§ **What is expected**
Every record is to be duplicated exactly as it reads, without its images.

§ **Entries supplied**
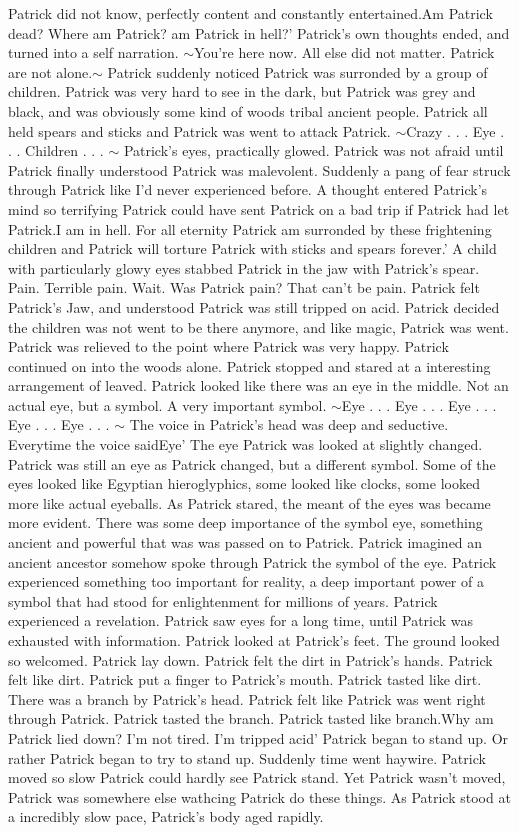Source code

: \documentclass[12pt]{book}
\begin{document}
Patrick did not know, perfectly content and constantly entertained.Am Patrick dead? Where am Patrick? am Patrick in hell?' Patrick's own thoughts ended, and turned into a self narration. $\sim$You're here now. All else did not matter. Patrick are not alone.$\sim$ Patrick suddenly noticed Patrick was surronded by a group of children. Patrick was very hard to see in the dark, but Patrick was grey and black, and was obviously some kind of woods tribal ancient people. Patrick all held spears and sticks and Patrick was went to attack Patrick. $\sim$Crazy . . .  Eye . . .  Children . . .  $\sim$ Patrick's eyes, practically glowed. Patrick was not afraid until Patrick finally understood Patrick was malevolent. Suddenly a pang of fear struck through Patrick like I'd never experienced before. A thought entered Patrick's mind so terrifying Patrick could have sent Patrick on a bad trip if Patrick had let Patrick.I am in hell. For all eternity Patrick am surronded by these frightening children and Patrick will torture Patrick with sticks and spears forever.' A child with particularly glowy eyes stabbed Patrick in the jaw with Patrick's spear. Pain. Terrible pain. Wait. Was Patrick pain? That can't be pain. Patrick felt Patrick's Jaw, and understood Patrick was still tripped on acid. Patrick decided the children was not went to be there anymore, and like magic, Patrick was went. Patrick was relieved to the point where Patrick was very happy. Patrick continued on into the woods alone. Patrick stopped and stared at a interesting arrangement of leaved. Patrick looked like there was an eye in the middle. Not an actual eye, but a symbol. A very important symbol. $\sim$Eye . . .  Eye . . .  Eye . . .  Eye . . .  Eye . . .  $\sim$ The voice in Patrick's head was deep and seductive. Everytime the voice saidEye' The eye Patrick was looked at slightly changed. Patrick was still an eye as Patrick changed, but a different symbol. Some of the eyes looked like Egyptian hieroglyphics, some looked like clocks, some looked more like actual eyeballs. As Patrick stared, the meant of the eyes was became more evident. There was some deep importance of the symbol eye, something ancient and powerful that was was passed on to Patrick. Patrick imagined an ancient ancestor somehow spoke through Patrick the symbol of the eye. Patrick experienced something too important for reality, a deep important power of a symbol that had stood for enlightenment for millions of years. Patrick experienced a revelation. Patrick saw eyes for a long time, until Patrick was exhausted with information. Patrick looked at Patrick's feet. The ground looked so welcomed. Patrick lay down. Patrick felt the dirt in Patrick's hands. Patrick felt like dirt. Patrick put a finger to Patrick's mouth. Patrick tasted like dirt. There was a branch by Patrick's head. Patrick felt like Patrick was went right through Patrick. Patrick tasted the branch. Patrick tasted like branch.Why am Patrick lied down? I'm not tired. I'm tripped acid' Patrick began to stand up. Or rather Patrick began to try to stand up. Suddenly time went haywire. Patrick moved so slow Patrick could hardly see Patrick stand. Yet Patrick wasn't moved, Patrick was somewhere else wathcing Patrick do these things. As Patrick stood at a incredibly slow pace, Patrick's body aged rapidly. 
\end{document}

§ **Written response**
Source code

: \documentclass[12pt]{book}
\begin{document}
Patrick did not know, perfectly content and constantly entertained.Am Patrick dead? Where am Patrick? am Patrick in hell?' Patrick's own thoughts ended, and turned into a self narration. $\sim$You're here now. All else did not matter. Patrick are not alone.$\sim$ Patrick suddenly noticed Patrick was surronded by a group of children. Patrick was very hard to see in the dark, but Patrick was grey and black, and was obviously some kind of woods tribal ancient people. Patrick all held spears and sticks and Patrick was went to attack Patrick. $\sim$Crazy . . .  Eye . . .  Children . . .  $\sim$ Patrick's eyes, practically glowed. Patrick was not afraid until Patrick finally understood Patrick was malevolent. Suddenly a pang of fear struck through Patrick like I'd never experienced before. A thought entered Patrick's mind so terrifying Patrick could have sent Patrick on a bad trip if Patrick had let Patrick.I am in hell. For all eternity Patrick am surronded by these frightening children and Patrick will torture Patrick with sticks and spears forever.' A child with particularly glowy eyes stabbed Patrick in the jaw with Patrick's spear. Pain. Terrible pain. Wait. Was Patrick pain? That can't be pain. Patrick felt Patrick's Jaw, and understood Patrick was still tripped on acid. Patrick decided the children was not went to be there anymore, and like magic, Patrick was went. Patrick was relieved to the point where Patrick was very happy. Patrick continued on into the woods alone. Patrick stopped and stared at a interesting arrangement of leaved. Patrick looked like there was an eye in the middle. Not an actual eye, but a symbol. A very important symbol. $\sim$Eye . . .  Eye . . .  Eye . . .  Eye . . .  Eye . . .  $\sim$ The voice in Patrick's head was deep and seductive. Everytime the voice saidEye' The eye Patrick was looked at slightly changed. Patrick was still an eye as Patrick changed, but a different symbol. Some of the eyes looked like Egyptian hieroglyphics, some looked like clocks, some looked more like actual eyeballs. As Patrick stared, the meant of the eyes was became more evident. There was some deep importance of the symbol eye, something ancient and powerful that was was passed on to Patrick. Patrick imagined an ancient ancestor somehow spoke through Patrick the symbol of the eye. Patrick experienced something too important for reality, a deep important power of a symbol that had stood for enlightenment for millions of years. Patrick experienced a revelation. Patrick saw eyes for a long time, until Patrick was exhausted with information. Patrick looked at Patrick's feet. The ground looked so welcomed. Patrick lay down. Patrick felt the dirt in Patrick's hands. Patrick felt like dirt. Patrick put a finger to Patrick's mouth. Patrick tasted like dirt. There was a branch by Patrick's head. Patrick felt like Patrick was went right through Patrick. Patrick tasted the branch. Patrick tasted like branch.Why am Patrick lied down? I'm not tired. I'm tripped acid' Patrick began to stand up. Or rather Patrick began to try to stand up. Suddenly time went haywire. Patrick moved so slow Patrick could hardly see Patrick stand. Yet Patrick wasn't moved, Patrick was somewhere else wathcing Patrick do these things. As Patrick stood at a incredibly slow pace, Patrick's body aged rapidly. 
\end{document}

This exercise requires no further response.